▸ What needs to be done
The answer must be every line of the data that holds the word "mydate".

▸ Recorded data

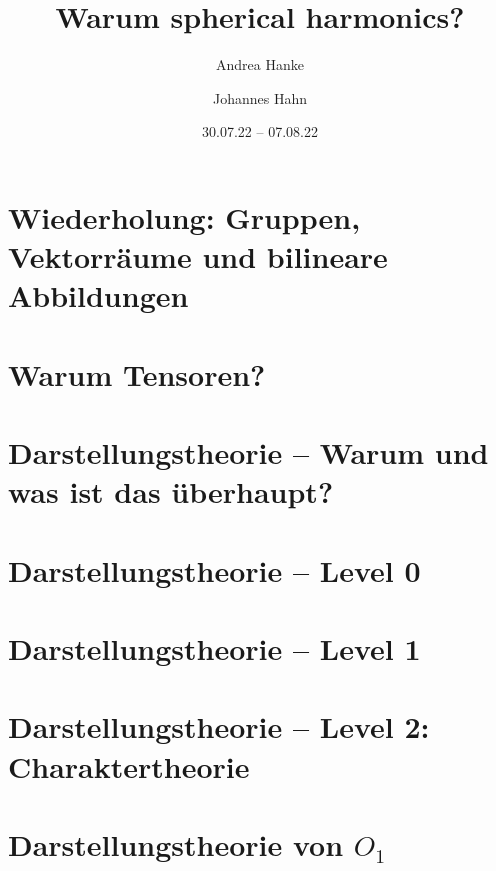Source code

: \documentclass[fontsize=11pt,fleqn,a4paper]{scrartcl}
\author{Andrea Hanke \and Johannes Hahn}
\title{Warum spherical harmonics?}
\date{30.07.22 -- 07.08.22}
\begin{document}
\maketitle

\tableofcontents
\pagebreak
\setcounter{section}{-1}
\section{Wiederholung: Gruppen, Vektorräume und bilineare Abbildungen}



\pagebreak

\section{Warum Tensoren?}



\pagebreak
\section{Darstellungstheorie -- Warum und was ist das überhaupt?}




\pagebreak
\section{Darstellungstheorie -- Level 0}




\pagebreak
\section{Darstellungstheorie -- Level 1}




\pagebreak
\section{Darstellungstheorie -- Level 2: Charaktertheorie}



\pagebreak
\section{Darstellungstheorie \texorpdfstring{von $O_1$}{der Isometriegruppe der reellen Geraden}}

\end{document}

...

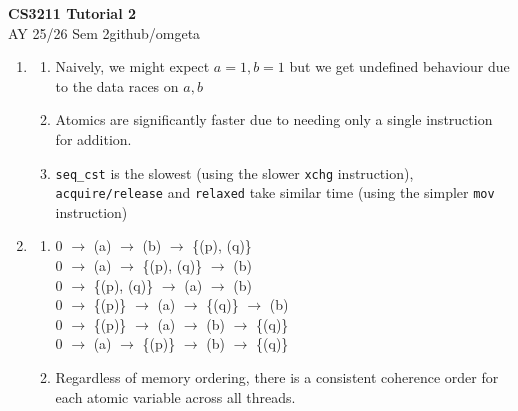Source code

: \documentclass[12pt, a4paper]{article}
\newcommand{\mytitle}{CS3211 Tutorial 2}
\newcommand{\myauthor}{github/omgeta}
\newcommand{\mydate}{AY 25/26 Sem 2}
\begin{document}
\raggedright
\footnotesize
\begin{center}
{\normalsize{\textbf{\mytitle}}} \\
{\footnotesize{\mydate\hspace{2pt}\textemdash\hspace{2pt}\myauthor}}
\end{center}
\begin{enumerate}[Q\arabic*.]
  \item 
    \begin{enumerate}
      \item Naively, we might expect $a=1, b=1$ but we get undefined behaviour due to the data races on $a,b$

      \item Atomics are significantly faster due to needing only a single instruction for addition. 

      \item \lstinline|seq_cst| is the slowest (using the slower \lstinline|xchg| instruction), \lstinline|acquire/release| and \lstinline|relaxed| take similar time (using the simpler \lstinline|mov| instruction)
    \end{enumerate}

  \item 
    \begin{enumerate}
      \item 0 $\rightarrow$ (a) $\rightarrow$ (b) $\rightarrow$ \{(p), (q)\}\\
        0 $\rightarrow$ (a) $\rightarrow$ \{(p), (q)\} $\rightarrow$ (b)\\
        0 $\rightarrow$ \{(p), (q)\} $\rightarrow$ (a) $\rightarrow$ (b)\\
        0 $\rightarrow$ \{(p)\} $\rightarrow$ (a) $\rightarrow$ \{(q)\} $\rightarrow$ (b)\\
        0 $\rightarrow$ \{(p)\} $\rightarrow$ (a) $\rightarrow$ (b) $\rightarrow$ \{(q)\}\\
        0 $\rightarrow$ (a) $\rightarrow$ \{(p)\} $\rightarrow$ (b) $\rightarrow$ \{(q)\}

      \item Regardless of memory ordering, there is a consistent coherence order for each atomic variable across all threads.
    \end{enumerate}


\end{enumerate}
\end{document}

--

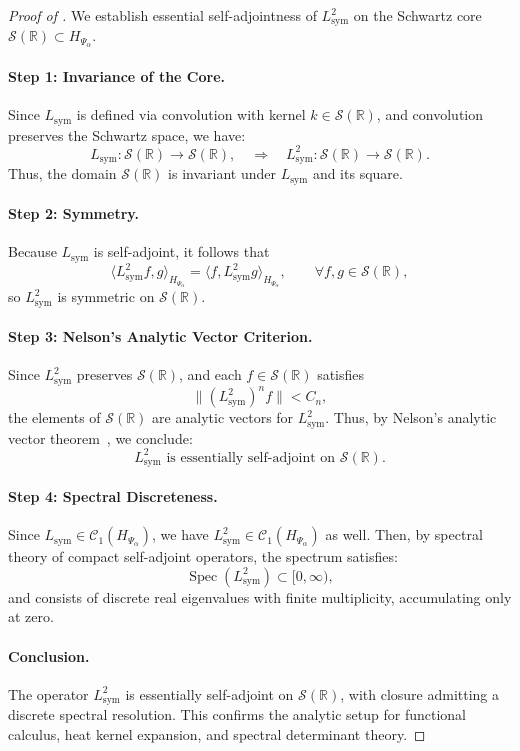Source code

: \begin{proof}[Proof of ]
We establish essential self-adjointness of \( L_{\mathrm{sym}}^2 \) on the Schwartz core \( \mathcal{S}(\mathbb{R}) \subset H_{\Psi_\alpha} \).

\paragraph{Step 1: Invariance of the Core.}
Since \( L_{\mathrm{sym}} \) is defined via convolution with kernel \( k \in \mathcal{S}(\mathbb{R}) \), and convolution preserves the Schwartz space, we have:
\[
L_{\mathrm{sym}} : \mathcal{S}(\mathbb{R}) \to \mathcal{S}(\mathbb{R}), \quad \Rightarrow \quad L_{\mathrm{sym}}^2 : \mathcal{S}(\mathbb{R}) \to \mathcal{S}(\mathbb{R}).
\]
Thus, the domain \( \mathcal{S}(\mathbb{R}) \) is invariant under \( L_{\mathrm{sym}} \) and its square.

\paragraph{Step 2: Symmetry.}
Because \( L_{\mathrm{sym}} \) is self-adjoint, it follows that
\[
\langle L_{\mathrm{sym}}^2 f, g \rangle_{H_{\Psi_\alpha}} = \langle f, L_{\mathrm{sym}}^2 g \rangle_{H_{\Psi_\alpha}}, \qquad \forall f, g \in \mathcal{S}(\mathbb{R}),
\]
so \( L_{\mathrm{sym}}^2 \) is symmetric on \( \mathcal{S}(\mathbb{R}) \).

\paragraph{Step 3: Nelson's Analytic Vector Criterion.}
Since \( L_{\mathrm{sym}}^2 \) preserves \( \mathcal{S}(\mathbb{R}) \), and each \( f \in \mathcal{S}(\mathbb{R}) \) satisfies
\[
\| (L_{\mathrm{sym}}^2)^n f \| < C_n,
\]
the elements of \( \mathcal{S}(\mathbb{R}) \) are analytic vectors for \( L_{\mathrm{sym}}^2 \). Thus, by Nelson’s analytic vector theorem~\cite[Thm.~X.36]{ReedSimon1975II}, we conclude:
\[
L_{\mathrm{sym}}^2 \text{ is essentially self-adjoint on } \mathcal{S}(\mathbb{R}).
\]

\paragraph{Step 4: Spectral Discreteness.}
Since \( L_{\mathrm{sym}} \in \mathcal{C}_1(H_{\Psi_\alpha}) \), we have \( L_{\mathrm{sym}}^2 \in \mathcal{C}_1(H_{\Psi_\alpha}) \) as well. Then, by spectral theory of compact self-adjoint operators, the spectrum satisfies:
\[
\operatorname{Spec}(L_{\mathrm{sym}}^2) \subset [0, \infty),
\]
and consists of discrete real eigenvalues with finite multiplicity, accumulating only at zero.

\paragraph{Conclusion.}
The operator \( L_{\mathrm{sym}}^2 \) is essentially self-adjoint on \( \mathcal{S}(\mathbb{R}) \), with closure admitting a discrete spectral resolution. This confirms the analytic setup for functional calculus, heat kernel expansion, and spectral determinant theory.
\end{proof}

▸ Exercise response
\newcommand{\mydate}{AY 25/26 Sem 2}
{\footnotesize{\mydate\hspace{2pt}\textemdash\hspace{2pt}\myauthor}}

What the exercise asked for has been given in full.